= Joe Furey =

American comedian

Joe Furey is an American Emmy Award and Writers Guild Award nominated writer, producer and comedian. His credits include Late Night with David Letterman, Newsradio, Watching Ellie, and Talkshow with Spike Feresten, as well as the feature film Love and Support, in which he also starred.

Furey has also worked as a producer and writer on the TV series Important Things with Demetri Martin (Comedy Central, 2009), Rob (CBS, 2012) The Soul Man (TV Land, 2012), Divorce (HBO, 2016), and What We Do in the Shadows (FX, 2019).

He edited the 1993 short film Through an Open Window, which was screened in the Un Certain Regard section at the 1992 Cannes Film Festival.

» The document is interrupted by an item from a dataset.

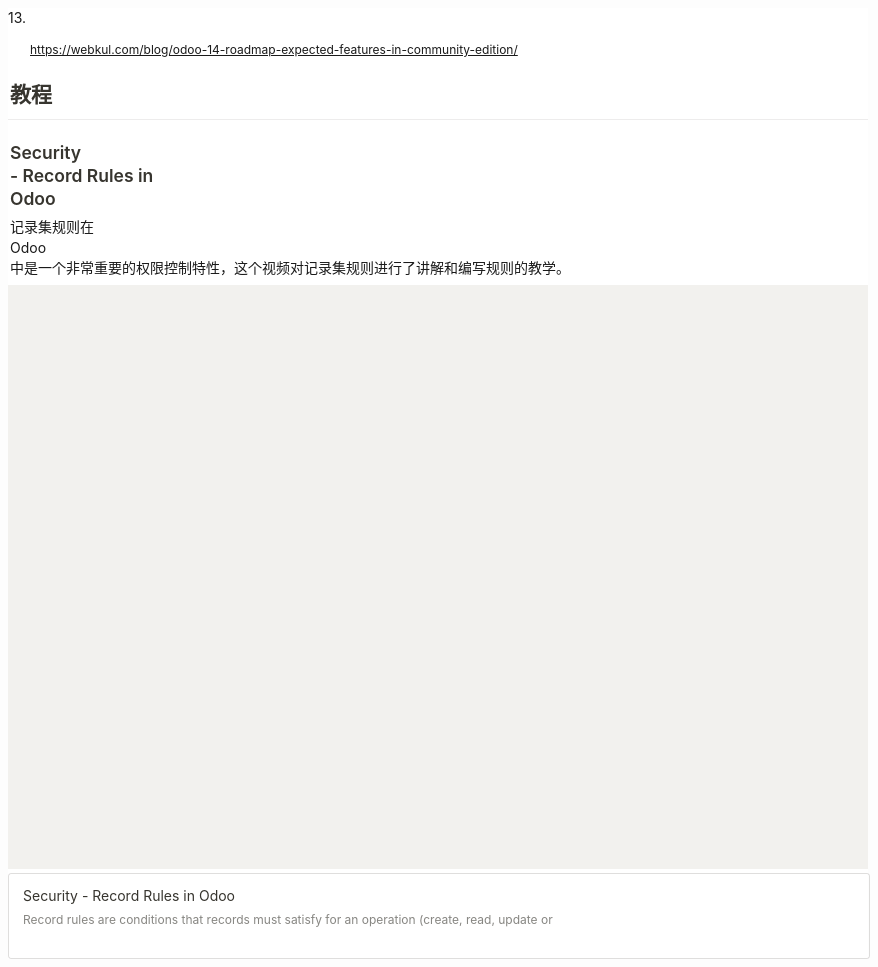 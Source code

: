 13.</div><div style="display: flex; margin-top: 6px;"><img src="/image/https%3A%2F%2Fcdnblog.webkul.com%2Fblog%2Fwp-content%2Fuploads%2F2020%2F01%2Fcropped-icon-512-1-192x192.png?table=block&amp;id=63635cb8-e8be-4cda-b5b0-f9bda941eb86&amp;cache=v2" style="width: 16px; height: 16px; min-width: 16px; margin-right: 6px;"><div style="font-size: 12px; line-height: 16px; color: rgb(55, 53, 47); white-space: nowrap; overflow: hidden; text-overflow: ellipsis;">https://webkul.com/blog/odoo-14-roadmap-expected-features-in-community-edition/</div></div></div><div style="flex: 1 1 180px; display: block; position: relative;"><div style="position: absolute; top: 0px; left: 0px; right: 0px; bottom: 0px;"><div style="width: 100%; height: 100%;"><img src="https://webkul.com/blog/ogimage/?ogid=MjQ1NzIx" style="display: block; object-fit: cover; border-radius: 1px; width: 100%; height: 100%;"></div></div></div></div></a></div></div></div><div data-block-id="e034de87-7e88-4ace-b385-0d86c4e2ba12" class="notion-selectable notion-sub_header-block" style="width: 100%; max-width: 1713px; margin-top: 1.4em; margin-bottom: 1px; color: rgb(55, 53, 47);"><div style="display: flex; width: 100%; font-family: inter, Helvetica, &quot;Apple Color Emoji&quot;, Arial, sans-serif, &quot;Segoe UI Emoji&quot;, &quot;Segoe UI Symbol&quot;; font-weight: 600; font-size: 1.5em; line-height: 1.3; color: inherit; fill: inherit;"><div contenteditable="false" spellcheck="true" placeholder="Heading 2" data-root="true" style="max-width: 100%; width: 100%; white-space: pre-wrap; word-break: break-word; caret-color: rgb(55, 53, 47); padding: 3px 2px;">教程</div></div></div><div data-block-id="043c9cd8-5cfe-490f-ad7f-f7ccbea74a01" class="notion-selectable notion-divider-block" style="width: 100%; max-width: 1713px; margin-top: 1px; margin-bottom: 1px;"><div class="notion-cursor-default" style="display: flex; align-items: center; justify-content: center; pointer-events: auto; width: 100%; height: 13px; flex: 0 0 auto; color: rgb(228, 227, 226);"><div style="width: 100%; height: 1px; visibility: visible; border-bottom: 1px solid rgba(55, 53, 47, 0.09);"></div></div></div><div data-block-id="f44408fa-6b63-4fda-baa2-b0e82cff99d7" class="notion-selectable notion-sub_sub_header-block" style="width: 100%; max-width: 1713px; margin-top: 1em; margin-bottom: 1px; color: rgb(55, 53, 47);"><div style="display: flex; width: 100%; font-family: inter, Helvetica, &quot;Apple Color Emoji&quot;, Arial, sans-serif, &quot;Segoe UI Emoji&quot;, &quot;Segoe UI Symbol&quot;; font-weight: 600; font-size: 1.25em; line-height: 1.3; color: inherit; fill: inherit;"><div contenteditable="false" spellcheck="true" placeholder="Heading 3" data-root="true" style="max-width: 100%; width: 100%; white-space: pre-wrap; word-break: break-word; caret-color: rgb(55, 53, 47); padding: 3px 2px;">Security - Record Rules in Odoo</div></div></div><div data-block-id="6a6debb8-4735-40ba-8267-6f7a69bc269d" class="notion-selectable notion-text-block" style="width: 100%; max-width: 1713px; margin-top: 1px; margin-bottom: 1px;"><div style="color: inherit; fill: inherit;"><div style="display: flex;"><div contenteditable="false" spellcheck="true" placeholder=" " data-root="true" style="max-width: 100%; width: 100%; white-space: pre-wrap; word-break: break-word; caret-color: rgb(55, 53, 47); padding: 3px 2px;">记录集规则在 Odoo 中是一个非常重要的权限控制特性，这个视频对记录集规则进行了讲解和编写规则的教学。</div></div></div></div><div data-block-id="060b1fe6-a4ac-41ef-9331-f6c486951d08" class="notion-selectable notion-video-block" style="width: 100%; max-width: 1905px; align-self: center; margin-top: 4px; margin-bottom: 4px;"><div embed-ghost=""><div style="display: flex;"><div class="notion-cursor-default" style="position: relative; overflow: hidden; flex-grow: 1;"><div style="position: relative;"><div style="position: relative;"><div style="display: block; width: 100%; pointer-events: none; background-color: rgb(242, 241, 238);"><div style="position: relative; display: flex; justify-content: center; width: 100%; min-height: 100px; height: 0px; padding-bottom: 56.2061%;"><div style="position: absolute; left: 0px; top: 0px; width: 100%; height: 100%; border-radius: 1px;"><div style="height: 100%; width: 100%;"><iframe src="https://www.youtube.com/embed/-JJjzSi9CXw?feature=oembed" frameborder="0" sandbox="allow-scripts allow-popups allow-top-navigation-by-user-activation allow-forms allow-same-origin" allowfullscreen="" loading="lazy" style="position: absolute; left: 0px; top: 0px; width: 100%; height: 100%; border-radius: 1px; pointer-events: auto; background-color: rgb(247, 246, 245);"></iframe></div></div></div></div></div></div></div></div></div></div><div data-block-id="99dc47f8-63e3-4159-8f79-194d90e2cc3b" class="notion-selectable notion-bookmark-block" style="width: 100%; max-width: 1713px; margin-top: 4px; margin-bottom: 4px;"><div><div style="display: flex;"><a target="_blank" rel="noopener noreferrer" href="https://youtu.be/-JJjzSi9CXw" style="display: block; color: inherit; text-decoration: none; flex-grow: 1; min-width: 0px;"><div role="button" tabindex="0" style="user-select: none; transition: background 120ms ease-in 0s; cursor: pointer; width: 100%; display: flex; flex-wrap: wrap-reverse; align-items: stretch; text-align: left; overflow: hidden; border: 1px solid rgba(55, 53, 47, 0.16); border-radius: 3px; position: relative; color: inherit; fill: inherit;"><div style="flex: 4 1 180px; padding: 12px 14px 14px; overflow: hidden; text-align: left;"><div style="font-size: 14px; line-height: 20px; color: rgb(55, 53, 47); white-space: nowrap; overflow: hidden; text-overflow: ellipsis; min-height: 24px; margin-bottom: 2px;">Security - Record Rules in Odoo</div><div style="font-size: 12px; line-height: 16px; color: rgba(55, 53, 47, 0.6); height: 32px; overflow: hidden;">Record rules are conditions that records must satisfy for an operation (create, read, update or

As a child actor Joe Furey appeared in dozens of TV commercials for such products as Coke, Burger King, Maxwell House, Wheat Chex, Contac, Hostess, Fruity Pebbles Cereal, etc. He worked making commercials from 1969-1986. Several of his brothers and sisters also did television commercials.

At Letterman, Furey was frequently featured in the sketches, perhaps most notably playing a heckler that Bill Murray dealt with.

After high school he received The Nancy Jo Ables Scholarship to study film at SUNY Purchase in NY.